*WHAT YOU NEED TO DO*.
Which of the lines below hold the word "External"? Pull each of them out.

*DATA PROVIDED*.
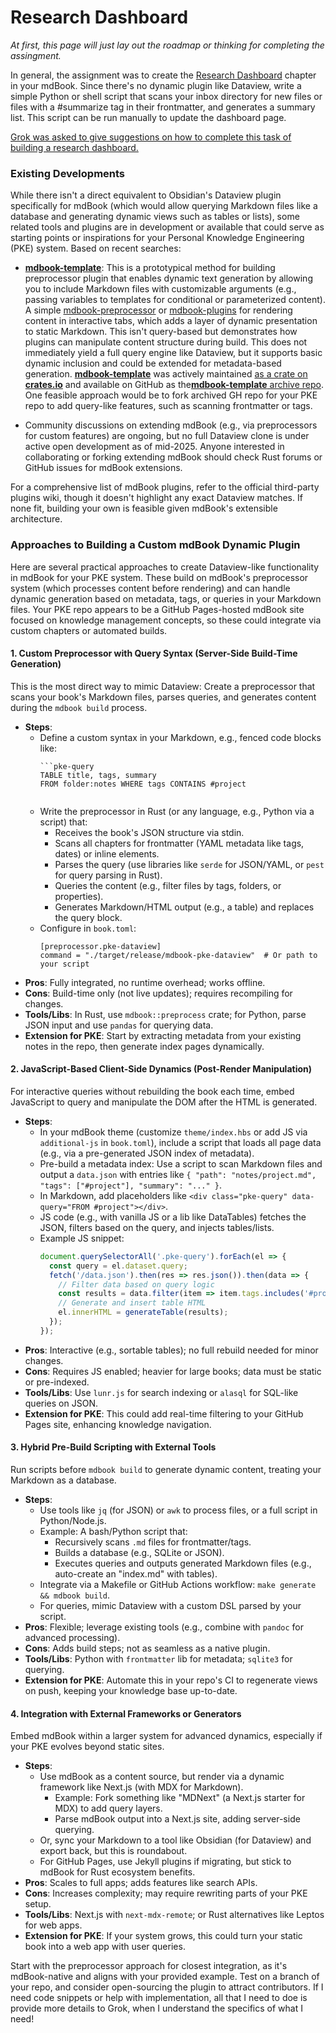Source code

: # Research Dashboard

*At first, this page will just lay out the roadmap or thinking for completing the assingment.*

In general, the assignment was to create the [Research Dashboard](RESEARCH_DASHBOARD.md) chapter in your mdBook. Since there's no dynamic plugin like Dataview, write a simple Python or shell script that scans your inbox directory for new files or files with a \#summarize tag in their frontmatter, and generates a summary list. This script can be run manually to update the dashboard page. 

[Grok was asked to give suggestions on how to complete this task of building a research dashboard.](https://grok.com/share/c2hhcmQtMg%3D%3D_a61a9454-813a-482d-bb1c-1e1e257dbc39)

### Existing Developments
While there isn't a direct equivalent to Obsidian's Dataview plugin specifically for mdBook (which would allow querying Markdown files like a database and generating dynamic views such as tables or lists), some related tools and plugins are in development or available that could serve as starting points or inspirations for your Personal Knowledge Engineering (PKE) system. Based on recent searches:

- [**mdbook-template**](https://crates.io/crates/mdbook-template): This is a prototypical method for building preprocessor plugin that enables dynamic text generation by allowing you to include Markdown files with customizable arguments (e.g., passing variables to templates for conditional or parameterized content). A simple [mdbook-preprocessor](https://github.com/topics/mdbook-preprocessor) or [mdbook-plugins](https://github.com/topics/mdbook-plugins) for rendering content in interactive tabs, which adds a layer of dynamic presentation to static Markdown. This isn't query-based but demonstrates how plugins can manipulate content structure during build. This does not immediately yield a full query engine like Dataview, but it supports basic dynamic inclusion and could be extended for metadata-based generation. [**mdbook-template**](https://crates.io/crates/mdbook-template) was actively maintained [as a crate on **crates.io**](https://crates.io/) and available on GitHub as the[**mdbook-template** archive repo](https://github.com/sgoudham/mdbook-template). One feasible approach would be to fork archived GH repo for your PKE repo to add query-like features, such as scanning frontmatter or tags.

- Community discussions on extending mdBook (e.g., via preprocessors for custom features) are ongoing, but no full Dataview clone is under active open development as of mid-2025. Anyone interested in collaborating or forking extending mdBook should check Rust forums or GitHub issues for mdBook extensions.

For a comprehensive list of mdBook plugins, refer to the official third-party plugins wiki, though it doesn't highlight any exact Dataview matches. If none fit, building your own is feasible given mdBook's extensible architecture.

### Approaches to Building a Custom mdBook Dynamic Plugin
Here are several practical approaches to create Dataview-like functionality in mdBook for your PKE system. These build on mdBook's preprocessor system (which processes content before rendering) and can handle dynamic generation based on metadata, tags, or queries in your Markdown files. Your PKE repo appears to be a GitHub Pages-hosted mdBook site focused on knowledge management concepts, so these could integrate via custom chapters or automated builds.

#### 1. Custom Preprocessor with Query Syntax (Server-Side Build-Time Generation)
This is the most direct way to mimic Dataview: Create a preprocessor that scans your book's Markdown files, parses queries, and generates content during the `mdbook build` process.

- **Steps**:
  - Define a custom syntax in your Markdown, e.g., fenced code blocks like:
    ```
    ```pke-query
    TABLE title, tags, summary
    FROM folder:notes WHERE tags CONTAINS #project
    ```
    ```
  - Write the preprocessor in Rust (or any language, e.g., Python via a script) that:
    - Receives the book's JSON structure via stdin.
    - Scans all chapters for frontmatter (YAML metadata like tags, dates) or inline elements.
    - Parses the query (use libraries like `serde` for JSON/YAML, or `pest` for query parsing in Rust).
    - Queries the content (e.g., filter files by tags, folders, or properties).
    - Generates Markdown/HTML output (e.g., a table) and replaces the query block.
  - Configure in `book.toml`:
    ```
    [preprocessor.pke-dataview]
    command = "./target/release/mdbook-pke-dataview"  # Or path to your script
    ```
- **Pros**: Fully integrated, no runtime overhead; works offline.
- **Cons**: Build-time only (not live updates); requires recompiling for changes.
- **Tools/Libs**: In Rust, use `mdbook::preprocess` crate; for Python, parse JSON input and use `pandas` for querying data.
- **Extension for PKE**: Start by extracting metadata from your existing notes in the repo, then generate index pages dynamically.

#### 2. JavaScript-Based Client-Side Dynamics (Post-Render Manipulation)
For interactive queries without rebuilding the book each time, embed JavaScript to query and manipulate the DOM after the HTML is generated.

- **Steps**:
  - In your mdBook theme (customize `theme/index.hbs` or add JS via `additional-js` in `book.toml`), include a script that loads all page data (e.g., via a pre-generated JSON index of metadata).
  - Pre-build a metadata index: Use a script to scan Markdown files and output a `data.json` with entries like `{ "path": "notes/project.md", "tags": ["#project"], "summary": "..." }`.
  - In Markdown, add placeholders like `<div class="pke-query" data-query="FROM #project"></div>`.
  - JS code (e.g., with vanilla JS or a lib like DataTables) fetches the JSON, filters based on the query, and injects tables/lists.
  - Example JS snippet:
    ```javascript
    document.querySelectorAll('.pke-query').forEach(el => {
      const query = el.dataset.query;
      fetch('/data.json').then(res => res.json()).then(data => {
        // Filter data based on query logic
        const results = data.filter(item => item.tags.includes('#project'));
        // Generate and insert table HTML
        el.innerHTML = generateTable(results);
      });
    });
    ```
- **Pros**: Interactive (e.g., sortable tables); no full rebuild needed for minor changes.
- **Cons**: Requires JS enabled; heavier for large books; data must be static or pre-indexed.
- **Tools/Libs**: Use `lunr.js` for search indexing or `alasql` for SQL-like queries on JSON.
- **Extension for PKE**: This could add real-time filtering to your GitHub Pages site, enhancing knowledge navigation.

#### 3. Hybrid Pre-Build Scripting with External Tools
Run scripts before `mdbook build` to generate dynamic content, treating your Markdown as a database.

- **Steps**:
  - Use tools like `jq` (for JSON) or `awk` to process files, or a full script in Python/Node.js.
  - Example: A bash/Python script that:
    - Recursively scans `.md` files for frontmatter/tags.
    - Builds a database (e.g., SQLite or JSON).
    - Executes queries and outputs generated Markdown files (e.g., auto-create an "index.md" with tables).
  - Integrate via a Makefile or GitHub Actions workflow: `make generate && mdbook build`.
  - For queries, mimic Dataview with a custom DSL parsed by your script.
- **Pros**: Flexible; leverage existing tools (e.g., combine with `pandoc` for advanced processing).
- **Cons**: Adds build steps; not as seamless as a native plugin.
- **Tools/Libs**: Python with `frontmatter` lib for metadata; `sqlite3` for querying.
- **Extension for PKE**: Automate this in your repo's CI to regenerate views on push, keeping your knowledge base up-to-date.

#### 4. Integration with External Frameworks or Generators
Embed mdBook within a larger system for advanced dynamics, especially if your PKE evolves beyond static sites.

- **Steps**:
  - Use mdBook as a content source, but render via a dynamic framework like Next.js (with MDX for Markdown).
    - Example: Fork something like "MDNext" (a Next.js starter for MDX) to add query layers.
    - Parse mdBook output into a Next.js site, adding server-side querying.
  - Or, sync your Markdown to a tool like Obsidian (for Dataview) and export back, but this is roundabout.
  - For GitHub Pages, use Jekyll plugins if migrating, but stick to mdBook for Rust ecosystem benefits.
- **Pros**: Scales to full apps; adds features like search APIs.
- **Cons**: Increases complexity; may require rewriting parts of your PKE setup.
- **Tools/Libs**: Next.js with `next-mdx-remote`; or Rust alternatives like Leptos for web apps.
- **Extension for PKE**: If your system grows, this could turn your static book into a web app with user queries.

Start with the preprocessor approach for closest integration, as it's mdBook-native and aligns with your provided example. Test on a branch of your repo, and consider open-sourcing the plugin to attract contributors. If I need code snippets or help with implementation, all that I need to doe is provide more details to Grok, when I understand the specifics of what I need!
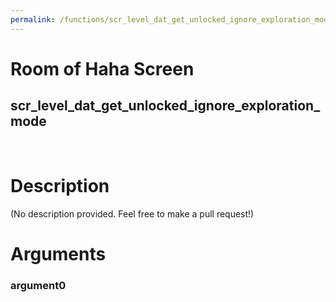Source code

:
 ```yaml
---
permalink: /functions/scr_level_dat_get_unlocked_ignore_exploration_mode
---
```

# Room of Haha Screen  
## scr_level_dat_get_unlocked_ignore_exploration_mode  
&nbsp;  
# Description  
(No description provided. Feel free to make a pull request!) 
&nbsp;  
# Arguments
### argument0

&nbsp;  


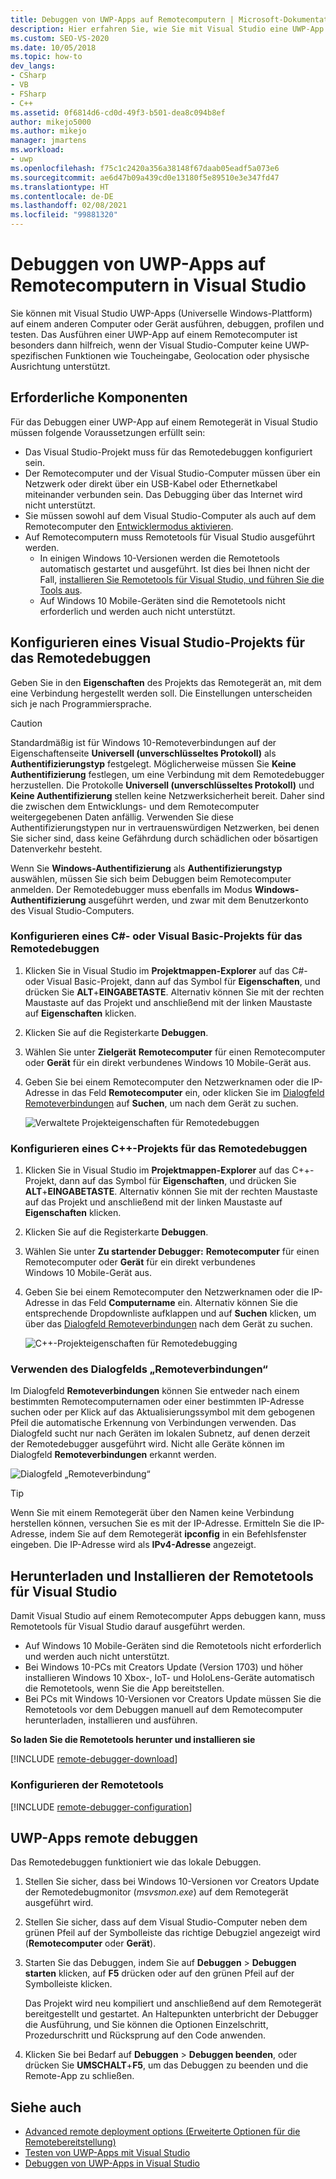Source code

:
 ```yaml
---
title: Debuggen von UWP-Apps auf Remotecomputern | Microsoft-Dokumentation
description: Hier erfahren Sie, wie Sie mit Visual Studio eine UWP-App (Universelle Windows-Plattform) remote auf einem anderen Computer oder Gerät ausführen, debuggen, profilen und testen.
ms.custom: SEO-VS-2020
ms.date: 10/05/2018
ms.topic: how-to
dev_langs:
- CSharp
- VB
- FSharp
- C++
ms.assetid: 0f6814d6-cd0d-49f3-b501-dea8c094b8ef
author: mikejo5000
ms.author: mikejo
manager: jmartens
ms.workload:
- uwp
ms.openlocfilehash: f75c1c2420a356a38148f67daab05eadf5a073e6
ms.sourcegitcommit: ae6d47b09a439cd0e13180f5e89510e3e347fd47
ms.translationtype: HT
ms.contentlocale: de-DE
ms.lasthandoff: 02/08/2021
ms.locfileid: "99881320"
---
```

# <a name="debug-uwp-apps-on-remote-machines-from-visual-studio"></a>Debuggen von UWP-Apps auf Remotecomputern in Visual Studio

Sie können mit Visual Studio UWP-Apps (Universelle Windows-Plattform) auf einem anderen Computer oder Gerät ausführen, debuggen, profilen und testen. Das Ausführen einer UWP-App auf einem Remotecomputer ist besonders dann hilfreich, wenn der Visual Studio-Computer keine UWP-spezifischen Funktionen wie Toucheingabe, Geolocation oder physische Ausrichtung unterstützt.

## <a name="prerequisites"></a><a name="BKMK_Prerequisites"></a> Erforderliche Komponenten

Für das Debuggen einer UWP-App auf einem Remotegerät in Visual Studio müssen folgende Voraussetzungen erfüllt sein:

- Das Visual Studio-Projekt muss für das Remotedebuggen konfiguriert sein.
- Der Remotecomputer und der Visual Studio-Computer müssen über ein Netzwerk oder direkt über ein USB-Kabel oder Ethernetkabel miteinander verbunden sein. Das Debugging über das Internet wird nicht unterstützt.
- Sie müssen sowohl auf dem Visual Studio-Computer als auch auf dem Remotecomputer den [Entwicklermodus aktivieren](/windows/uwp/get-started/enable-your-device-for-development).
- Auf Remotecomputern muss Remotetools für Visual Studio ausgeführt werden.
  - In einigen Windows 10-Versionen werden die Remotetools automatisch gestartet und ausgeführt. Ist dies bei Ihnen nicht der Fall, [installieren Sie Remotetools für Visual Studio, und führen Sie die Tools aus](#BKMK_download).
  - Auf Windows 10 Mobile-Geräten sind die Remotetools nicht erforderlich und werden auch nicht unterstützt.

## <a name="configure-a-visual-studio-project-for-remote-debugging"></a><a name="BKMK_ConnectVS"></a> Konfigurieren eines Visual Studio-Projekts für das Remotedebuggen
<a name="BKMK_DirectConnect"></a> Geben Sie in den **Eigenschaften** des Projekts das Remotegerät an, mit dem eine Verbindung hergestellt werden soll. Die Einstellungen unterscheiden sich je nach Programmiersprache.

> [!CAUTION]
> Standardmäßig ist für Windows 10-Remoteverbindungen auf der Eigenschaftenseite **Universell (unverschlüsseltes Protokoll)** als **Authentifizierungstyp** festgelegt. Möglicherweise müssen Sie **Keine Authentifizierung** festlegen, um eine Verbindung mit dem Remotedebugger herzustellen. Die Protokolle **Universell (unverschlüsseltes Protokoll)** und **Keine Authentifizierung** stellen keine Netzwerksicherheit bereit. Daher sind die zwischen dem Entwicklungs- und dem Remotecomputer weitergegebenen Daten anfällig. Verwenden Sie diese Authentifizierungstypen nur in vertrauenswürdigen Netzwerken, bei denen Sie sicher sind, dass keine Gefährdung durch schädlichen oder bösartigen Datenverkehr besteht.
>
>Wenn Sie **Windows-Authentifizierung** als **Authentifizierungstyp** auswählen, müssen Sie sich beim Debuggen beim Remotecomputer anmelden. Der Remotedebugger muss ebenfalls im Modus **Windows-Authentifizierung** ausgeführt werden, und zwar mit dem Benutzerkonto des Visual Studio-Computers.

### <a name="configure-a-c-or-visual-basic-project-for-remote-debugging"></a><a name="BKMK_Choosing_the_remote_device_for_C__and_Visual_Basic_projects"></a> Konfigurieren eines C#- oder Visual Basic-Projekts für das Remotedebuggen

1. Klicken Sie in Visual Studio im **Projektmappen-Explorer** auf das C#- oder Visual Basic-Projekt, dann auf das Symbol für **Eigenschaften**, und drücken Sie **ALT**+**EINGABETASTE**. Alternativ können Sie mit der rechten Maustaste auf das Projekt und anschließend mit der linken Maustaste auf **Eigenschaften** klicken.

1. Klicken Sie auf die Registerkarte **Debuggen**.

1. Wählen Sie unter **Zielgerät** **Remotecomputer** für einen Remotecomputer oder **Gerät** für ein direkt verbundenes Windows 10 Mobile-Gerät aus.

1. Geben Sie bei einem Remotecomputer den Netzwerknamen oder die IP-Adresse in das Feld **Remotecomputer** ein, oder klicken Sie im [Dialogfeld Remoteverbindungen](#remote-connections) auf **Suchen**, um nach dem Gerät zu suchen.

    ![Verwaltete Projekteigenschaften für Remotedebuggen](../debugger/media/vsrun_managed_projprop_remote.png "Verwaltete Debugprojekteigenschaften")

### <a name="configure-a-c-project-for-remote-debugging"></a><a name="BKMK_Choosing_the_remote_device_for_JavaScript_and_C___projects"></a> Konfigurieren eines C++-Projekts für das Remotedebuggen

1. Klicken Sie in Visual Studio im **Projektmappen-Explorer** auf das C++-Projekt, dann auf das Symbol für **Eigenschaften**, und drücken Sie **ALT**+**EINGABETASTE**. Alternativ können Sie mit der rechten Maustaste auf das Projekt und anschließend mit der linken Maustaste auf **Eigenschaften** klicken.

1. Klicken Sie auf die Registerkarte **Debuggen**.

3. Wählen Sie unter **Zu startender Debugger:** **Remotecomputer** für einen Remotecomputer oder **Gerät** für ein direkt verbundenes Windows 10 Mobile-Gerät aus.

1. Geben Sie bei einem Remotecomputer den Netzwerknamen oder die IP-Adresse in das Feld **Computername** ein. Alternativ können Sie die entsprechende Dropdownliste aufklappen und auf **Suchen** klicken, um über das [Dialogfeld Remoteverbindungen](#remote-connections) nach dem Gerät zu suchen.

    ![C++-Projekteigenschaften für Remotedebugging](../debugger/media/vsrun_cpp_projprop_remote.png "Projekteigenschaften für C++-Debugging")

### <a name="use-the-remote-connections-dialog-box"></a><a name="remote-connections"></a> Verwenden des Dialogfelds „Remoteverbindungen“

Im Dialogfeld **Remoteverbindungen** können Sie entweder nach einem bestimmten Remotecomputernamen oder einer bestimmten IP-Adresse suchen oder per Klick auf das Aktualisierungssymbol mit dem gebogenen Pfeil die automatische Erkennung von Verbindungen verwenden. Das Dialogfeld sucht nur nach Geräten im lokalen Subnetz, auf denen derzeit der Remotedebugger ausgeführt wird. Nicht alle Geräte können im Dialogfeld **Remoteverbindungen** erkannt werden.

 ![Dialogfeld „Remoteverbindung“](../debugger/media/vsrun_selectremotedebuggerdlg.png "Dialogfeld „Remoteverbindungen“")

>[!TIP]
>Wenn Sie mit einem Remotegerät über den Namen keine Verbindung herstellen können, versuchen Sie es mit der IP-Adresse. Ermitteln Sie die IP-Adresse, indem Sie auf dem Remotegerät **ipconfig** in ein Befehlsfenster eingeben. Die IP-Adresse wird als **IPv4-Adresse** angezeigt.

## <a name="download-and-install-the-remote-tools-for-visual-studio"></a><a name="BKMK_download"></a> Herunterladen und Installieren der Remotetools für Visual Studio

Damit Visual Studio auf einem Remotecomputer Apps debuggen kann, muss Remotetools für Visual Studio darauf ausgeführt werden.

- Auf Windows 10 Mobile-Geräten sind die Remotetools nicht erforderlich und werden auch nicht unterstützt.
- Bei Windows 10-PCs mit Creators Update (Version 1703) und höher installieren Windows 10 Xbox-, IoT- und HoloLens-Geräte automatisch die Remotetools, wenn Sie die App bereitstellen.
- Bei PCs mit Windows 10-Versionen vor Creators Update müssen Sie die Remotetools vor dem Debuggen manuell auf dem Remotecomputer herunterladen, installieren und ausführen.

**So laden Sie die Remotetools herunter und installieren sie**

[!INCLUDE [remote-debugger-download](../debugger/includes/remote-debugger-download.md)]

### <a name="configure-the-remote-tools"></a><a name="BKMK_setup"></a> Konfigurieren der Remotetools

[!INCLUDE [remote-debugger-configuration](../debugger/includes/remote-debugger-configuration.md)]

## <a name="debug-uwp-apps-remotely"></a><a name="BKMK_RunRemoteDebug"></a> UWP-Apps remote debuggen

Das Remotedebuggen funktioniert wie das lokale Debuggen.

1. Stellen Sie sicher, dass bei Windows 10-Versionen vor Creators Update der Remotedebugmonitor (*msvsmon.exe*) auf dem Remotegerät ausgeführt wird.

1. Stellen Sie sicher, dass auf dem Visual Studio-Computer neben dem grünen Pfeil auf der Symbolleiste das richtige Debugziel angezeigt wird (**Remotecomputer** oder **Gerät**).

1. Starten Sie das Debuggen, indem Sie auf **Debuggen** > **Debuggen starten** klicken, auf **F5** drücken oder auf den grünen Pfeil auf der Symbolleiste klicken.

   Das Projekt wird neu kompiliert und anschließend auf dem Remotegerät bereitgestellt und gestartet. An Haltepunkten unterbricht der Debugger die Ausführung, und Sie können die Optionen Einzelschritt, Prozedurschritt und Rücksprung auf den Code anwenden.

1. Klicken Sie bei Bedarf auf **Debuggen** > **Debuggen beenden**, oder drücken Sie **UMSCHALT**+**F5**, um das Debuggen zu beenden und die Remote-App zu schließen.

## <a name="see-also"></a>Siehe auch
- [Advanced remote deployment options (Erweiterte Optionen für die Remotebereitstellung)](/windows/uwp/debug-test-perf/deploying-and-debugging-uwp-apps#advanced-remote-deployment-options)
- [Testen von UWP-Apps mit Visual Studio](../test/unit-test-your-code.md)
- [Debuggen von UWP-Apps in Visual Studio](debugging-windows-store-and-windows-universal-apps.md)
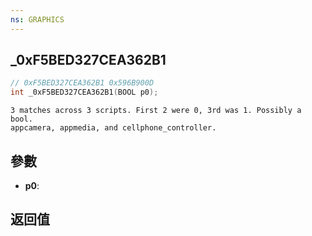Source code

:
 ```yaml
---
ns: GRAPHICS
---
```

## _0xF5BED327CEA362B1

```c
// 0xF5BED327CEA362B1 0x596B900D
int _0xF5BED327CEA362B1(BOOL p0);
```

```
3 matches across 3 scripts. First 2 were 0, 3rd was 1. Possibly a bool.  
appcamera, appmedia, and cellphone_controller.  
```

## 參數
* **p0**: 

## 返回值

*RESULT OF THIS TASK*.
#### 3. Hybrid Pre-Build Scripting with External Tools
#### 4. Integration with External Frameworks or Generators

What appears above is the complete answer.